- PROBLEM REQUIREMENTS
Find each line below where the word "VARCHAR" occurs, and copy it.

Segment Open

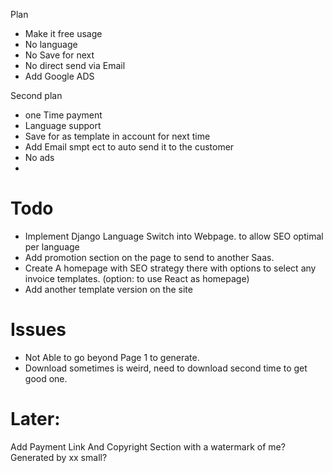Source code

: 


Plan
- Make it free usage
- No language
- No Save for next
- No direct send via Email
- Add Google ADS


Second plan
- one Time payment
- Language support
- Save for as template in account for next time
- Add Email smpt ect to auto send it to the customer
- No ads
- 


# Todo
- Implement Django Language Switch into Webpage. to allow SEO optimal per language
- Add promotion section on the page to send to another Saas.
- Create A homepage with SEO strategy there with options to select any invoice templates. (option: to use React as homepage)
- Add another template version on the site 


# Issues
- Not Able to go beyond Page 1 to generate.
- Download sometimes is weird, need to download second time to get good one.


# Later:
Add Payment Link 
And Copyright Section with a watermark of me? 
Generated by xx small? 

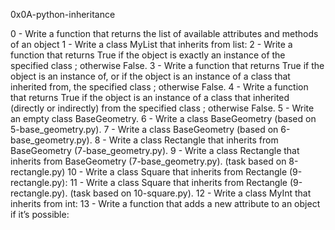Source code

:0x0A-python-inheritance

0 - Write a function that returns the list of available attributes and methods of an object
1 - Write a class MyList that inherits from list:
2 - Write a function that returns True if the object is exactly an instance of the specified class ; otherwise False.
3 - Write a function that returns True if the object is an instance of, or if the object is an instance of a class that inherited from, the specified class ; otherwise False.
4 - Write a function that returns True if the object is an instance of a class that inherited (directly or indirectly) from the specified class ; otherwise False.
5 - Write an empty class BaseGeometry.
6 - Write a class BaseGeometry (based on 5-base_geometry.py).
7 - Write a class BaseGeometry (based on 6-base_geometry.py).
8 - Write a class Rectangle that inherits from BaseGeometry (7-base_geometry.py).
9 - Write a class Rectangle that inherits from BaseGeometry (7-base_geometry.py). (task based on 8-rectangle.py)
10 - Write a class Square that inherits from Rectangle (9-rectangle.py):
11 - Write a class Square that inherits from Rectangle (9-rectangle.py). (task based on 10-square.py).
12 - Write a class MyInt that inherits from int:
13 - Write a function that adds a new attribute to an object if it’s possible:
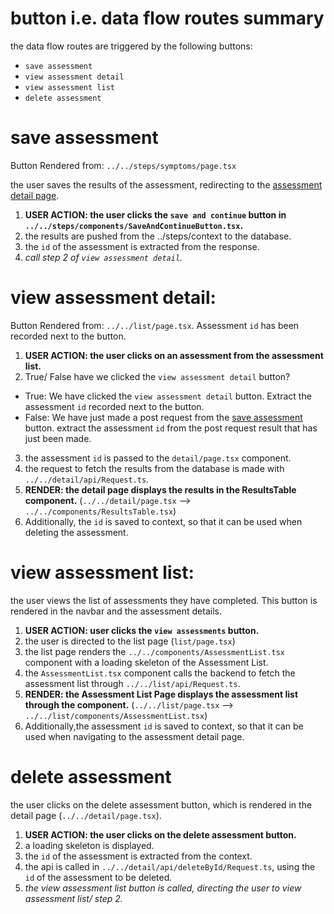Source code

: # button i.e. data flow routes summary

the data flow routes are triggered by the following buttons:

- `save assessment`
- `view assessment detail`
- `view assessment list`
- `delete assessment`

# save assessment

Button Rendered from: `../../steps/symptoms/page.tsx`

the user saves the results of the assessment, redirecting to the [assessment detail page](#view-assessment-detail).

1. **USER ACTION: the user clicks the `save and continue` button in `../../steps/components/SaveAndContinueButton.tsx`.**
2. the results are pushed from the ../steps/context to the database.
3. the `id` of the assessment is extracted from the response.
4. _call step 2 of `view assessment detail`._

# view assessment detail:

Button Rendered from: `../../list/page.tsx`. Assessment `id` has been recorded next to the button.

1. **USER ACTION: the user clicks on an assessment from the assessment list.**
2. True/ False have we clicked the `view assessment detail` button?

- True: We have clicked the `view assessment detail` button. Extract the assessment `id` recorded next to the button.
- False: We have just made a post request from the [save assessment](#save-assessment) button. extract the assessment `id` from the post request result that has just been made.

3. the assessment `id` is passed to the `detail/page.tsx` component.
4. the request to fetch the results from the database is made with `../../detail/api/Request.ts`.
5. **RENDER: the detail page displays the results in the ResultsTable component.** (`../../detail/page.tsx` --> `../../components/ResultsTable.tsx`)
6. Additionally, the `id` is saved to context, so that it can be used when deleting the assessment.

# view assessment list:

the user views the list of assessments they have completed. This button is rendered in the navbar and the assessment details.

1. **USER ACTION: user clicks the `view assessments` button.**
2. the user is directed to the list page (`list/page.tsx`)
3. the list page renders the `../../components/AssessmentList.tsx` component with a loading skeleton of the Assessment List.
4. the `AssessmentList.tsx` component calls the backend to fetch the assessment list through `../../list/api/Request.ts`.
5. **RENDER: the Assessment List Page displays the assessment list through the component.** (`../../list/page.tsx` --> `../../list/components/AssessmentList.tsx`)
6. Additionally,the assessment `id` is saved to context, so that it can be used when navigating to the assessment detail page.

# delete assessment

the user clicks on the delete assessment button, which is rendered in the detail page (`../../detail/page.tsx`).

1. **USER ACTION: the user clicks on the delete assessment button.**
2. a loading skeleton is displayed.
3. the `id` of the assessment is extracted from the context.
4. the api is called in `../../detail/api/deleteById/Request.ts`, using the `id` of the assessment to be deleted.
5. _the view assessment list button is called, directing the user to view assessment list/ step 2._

Segment Closed
Segment Open

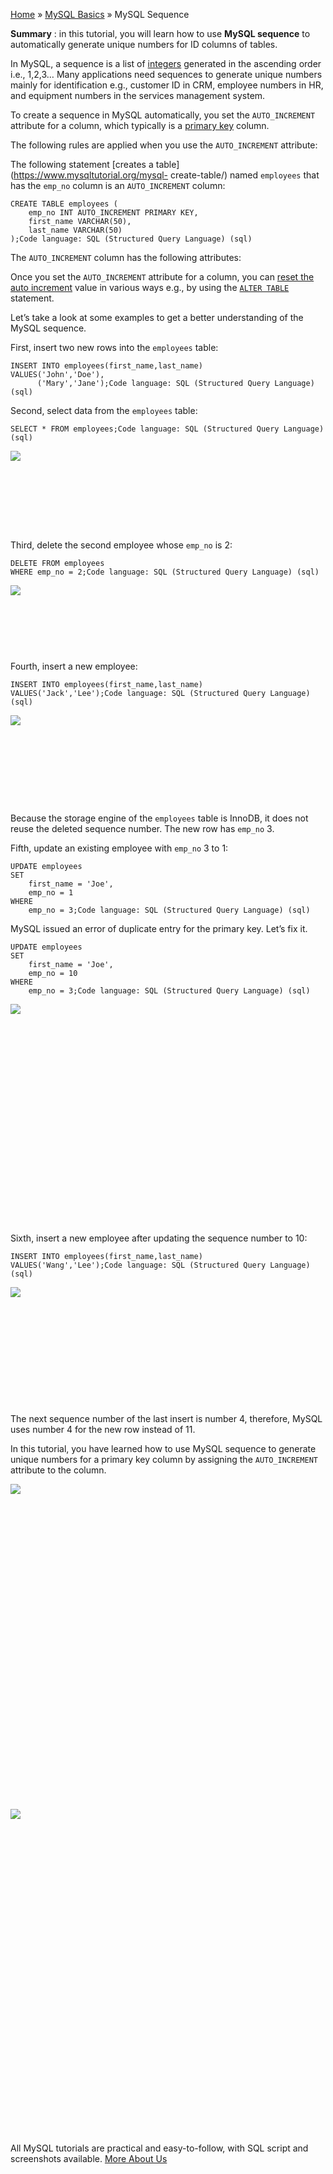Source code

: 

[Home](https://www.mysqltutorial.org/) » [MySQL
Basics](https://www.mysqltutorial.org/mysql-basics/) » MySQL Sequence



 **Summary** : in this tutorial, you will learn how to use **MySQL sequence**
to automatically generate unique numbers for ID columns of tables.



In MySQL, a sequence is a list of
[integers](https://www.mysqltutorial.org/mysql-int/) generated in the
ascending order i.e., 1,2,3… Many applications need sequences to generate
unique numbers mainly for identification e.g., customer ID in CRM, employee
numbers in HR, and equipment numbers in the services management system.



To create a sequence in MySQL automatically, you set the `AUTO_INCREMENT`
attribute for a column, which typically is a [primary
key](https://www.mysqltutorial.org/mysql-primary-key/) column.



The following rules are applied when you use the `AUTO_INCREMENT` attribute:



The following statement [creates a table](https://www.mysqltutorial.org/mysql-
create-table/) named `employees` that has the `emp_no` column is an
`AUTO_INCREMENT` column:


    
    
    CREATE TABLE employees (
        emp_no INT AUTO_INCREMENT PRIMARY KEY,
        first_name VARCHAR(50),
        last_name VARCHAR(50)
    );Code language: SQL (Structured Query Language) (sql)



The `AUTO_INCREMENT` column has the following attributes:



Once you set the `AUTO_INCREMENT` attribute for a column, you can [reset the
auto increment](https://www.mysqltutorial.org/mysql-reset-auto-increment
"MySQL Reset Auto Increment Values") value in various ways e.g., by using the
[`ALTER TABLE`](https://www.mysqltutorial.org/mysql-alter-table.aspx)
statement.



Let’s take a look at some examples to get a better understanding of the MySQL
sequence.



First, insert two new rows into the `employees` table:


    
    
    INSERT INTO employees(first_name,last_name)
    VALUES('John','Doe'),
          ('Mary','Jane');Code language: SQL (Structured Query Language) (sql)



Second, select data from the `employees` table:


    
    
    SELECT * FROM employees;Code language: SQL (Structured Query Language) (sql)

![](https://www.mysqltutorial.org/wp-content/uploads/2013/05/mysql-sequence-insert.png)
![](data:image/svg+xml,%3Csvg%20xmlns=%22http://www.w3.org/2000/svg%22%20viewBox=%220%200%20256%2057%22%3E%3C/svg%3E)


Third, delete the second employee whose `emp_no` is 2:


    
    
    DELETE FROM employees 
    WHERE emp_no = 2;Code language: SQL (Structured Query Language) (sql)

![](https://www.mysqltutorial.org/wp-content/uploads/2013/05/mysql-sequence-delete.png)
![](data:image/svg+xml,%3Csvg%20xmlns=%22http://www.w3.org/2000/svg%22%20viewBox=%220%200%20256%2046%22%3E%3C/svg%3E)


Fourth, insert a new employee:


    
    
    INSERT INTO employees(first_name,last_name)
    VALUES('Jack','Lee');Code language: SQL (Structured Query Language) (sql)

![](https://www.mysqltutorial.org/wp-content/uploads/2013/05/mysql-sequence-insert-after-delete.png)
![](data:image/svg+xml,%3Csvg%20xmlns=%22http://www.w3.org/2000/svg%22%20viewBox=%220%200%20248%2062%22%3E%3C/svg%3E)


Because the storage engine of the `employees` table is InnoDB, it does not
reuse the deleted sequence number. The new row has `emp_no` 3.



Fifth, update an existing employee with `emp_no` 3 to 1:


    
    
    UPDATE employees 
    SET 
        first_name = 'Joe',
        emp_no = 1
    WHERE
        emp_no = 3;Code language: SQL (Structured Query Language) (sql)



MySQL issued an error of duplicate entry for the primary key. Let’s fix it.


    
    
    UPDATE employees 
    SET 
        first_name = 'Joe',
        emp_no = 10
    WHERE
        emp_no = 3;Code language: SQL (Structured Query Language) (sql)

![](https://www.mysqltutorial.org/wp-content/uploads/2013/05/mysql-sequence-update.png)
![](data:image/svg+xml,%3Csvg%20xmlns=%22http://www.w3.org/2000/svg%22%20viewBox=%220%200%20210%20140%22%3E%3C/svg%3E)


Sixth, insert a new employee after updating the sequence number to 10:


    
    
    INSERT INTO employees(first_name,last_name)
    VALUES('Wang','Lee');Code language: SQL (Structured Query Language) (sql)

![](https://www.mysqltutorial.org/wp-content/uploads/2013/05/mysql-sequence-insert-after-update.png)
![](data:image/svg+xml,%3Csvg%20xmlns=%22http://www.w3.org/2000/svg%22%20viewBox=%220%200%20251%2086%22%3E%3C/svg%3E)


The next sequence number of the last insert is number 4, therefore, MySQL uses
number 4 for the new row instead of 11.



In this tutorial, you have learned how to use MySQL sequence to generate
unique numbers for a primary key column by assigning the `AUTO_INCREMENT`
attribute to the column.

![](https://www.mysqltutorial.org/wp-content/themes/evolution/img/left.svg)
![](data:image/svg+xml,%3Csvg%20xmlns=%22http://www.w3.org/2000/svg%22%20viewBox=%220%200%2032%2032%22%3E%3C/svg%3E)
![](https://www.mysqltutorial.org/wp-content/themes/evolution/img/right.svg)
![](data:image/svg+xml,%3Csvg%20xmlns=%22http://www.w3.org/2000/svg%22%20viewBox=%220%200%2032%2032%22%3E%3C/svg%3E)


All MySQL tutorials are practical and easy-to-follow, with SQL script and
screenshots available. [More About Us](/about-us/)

Segment Closed

- SOLUTION TO THIS TASK
        first_name VARCHAR(50),
        last_name VARCHAR(50)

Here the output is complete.